Document and test overriding batch type inference #21844

TheNeuralBit · 2022-06-14T00:58:52Z

Some Batched DoFns (e.g. RunInference) will need to declare their input/output batch types dynamically based on some configuration. Technically a DoFn implementation should already be able to do this, but it's untested and undocumented. This PR simply documents the functions that need to be overridden (get_input_batch_type, get_output_batch_type), and adds tests verifying it's possible.

We also add new _normalized versions of these functions which are responsible for normalizing the typehints to Beam typehints. This allows users to return native typehints in their implementations if they prefer.

GitHub Actions Tests Status (on master branch)

See CI.md for more information about GitHub Actions CI.

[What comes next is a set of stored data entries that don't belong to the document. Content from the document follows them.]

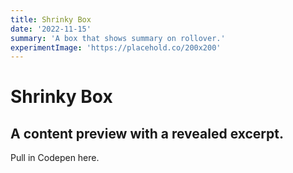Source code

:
 ```yaml
---
title: Shrinky Box
date: '2022-11-15'
summary: 'A box that shows summary on rollover.'
experimentImage: 'https://placehold.co/200x200'
---
```


# Shrinky Box

## A content preview with a revealed excerpt.

Pull in Codepen here.

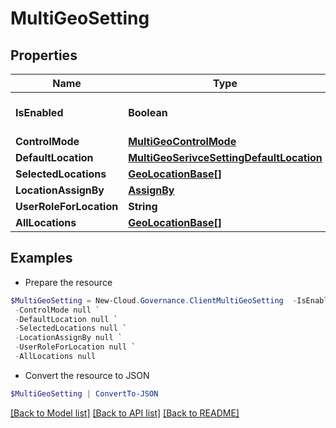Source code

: # MultiGeoSetting
## Properties

Name | Type | Description | Notes
------------ | ------------- | ------------- | -------------
**IsEnabled** | **Boolean** |  | [optional] [default to $false]
**ControlMode** | [**MultiGeoControlMode**](MultiGeoControlMode.md) |  | [optional] 
**DefaultLocation** | [**MultiGeoSerivceSettingDefaultLocation**](MultiGeoSerivceSettingDefaultLocation.md) |  | [optional] 
**SelectedLocations** | [**GeoLocationBase[]**](GeoLocationBase.md) |  | [optional] 
**LocationAssignBy** | [**AssignBy**](AssignBy.md) |  | [optional] 
**UserRoleForLocation** | **String** |  | [optional] 
**AllLocations** | [**GeoLocationBase[]**](GeoLocationBase.md) |  | [optional] 

## Examples

- Prepare the resource
```powershell
$MultiGeoSetting = New-Cloud.Governance.ClientMultiGeoSetting  -IsEnabled null `
 -ControlMode null `
 -DefaultLocation null `
 -SelectedLocations null `
 -LocationAssignBy null `
 -UserRoleForLocation null `
 -AllLocations null
```

- Convert the resource to JSON
```powershell
$MultiGeoSetting | ConvertTo-JSON
```

[[Back to Model list]](../README.md#documentation-for-models) [[Back to API list]](../README.md#documentation-for-api-endpoints) [[Back to README]](../README.md)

TheNeuralBit · 2022-06-14T00:59:17Z

R: @yeandy

codecov · 2022-06-14T01:18:45Z

Codecov Report

Merging #21844 (0d70a37) into master (87a7dcc) will decrease coverage by 0.02%.
The diff coverage is 100.00%.

@@            Coverage Diff             @@
##           master   #21844      +/-   ##
==========================================
- Coverage   74.15%   74.13%   -0.03%     
==========================================
  Files         698      698              
  Lines       92411    92433      +22     
==========================================
- Hits        68530    68524       -6     
- Misses      22630    22658      +28     
  Partials     1251     1251

Flag	Coverage Δ
python	`83.73% <100.00%> (-0.04%)`	⬇️

Flags with carried forward coverage won't be shown. Click here to find out more.

Impacted Files	Coverage Δ
sdks/python/apache_beam/transforms/core.py	`92.42% <100.00%> (+0.03%)`	⬆️
.../python/apache_beam/testing/test_stream_service.py	`88.09% <0.00%> (-4.77%)`	⬇️
sdks/python/apache_beam/utils/interactive_utils.py	`95.12% <0.00%> (-2.44%)`	⬇️
...n/apache_beam/ml/gcp/recommendations_ai_test_it.py	`73.46% <0.00%> (-2.05%)`	⬇️
sdks/python/apache_beam/io/source_test_utils.py	`88.01% <0.00%> (-1.39%)`	⬇️
...che_beam/runners/interactive/interactive_runner.py	`90.06% <0.00%> (-1.33%)`	⬇️
...eam/runners/portability/fn_api_runner/execution.py	`92.44% <0.00%> (-0.65%)`	⬇️
...ks/python/apache_beam/runners/worker/sdk_worker.py	`88.94% <0.00%> (-0.16%)`	⬇️
...hon/apache_beam/runners/worker/bundle_processor.py	`93.54% <0.00%> (-0.13%)`	⬇️
sdks/python/apache_beam/io/hadoopfilesystem.py	`97.28% <0.00%> (ø)`
... and 11 more

Continue to review full report at Codecov.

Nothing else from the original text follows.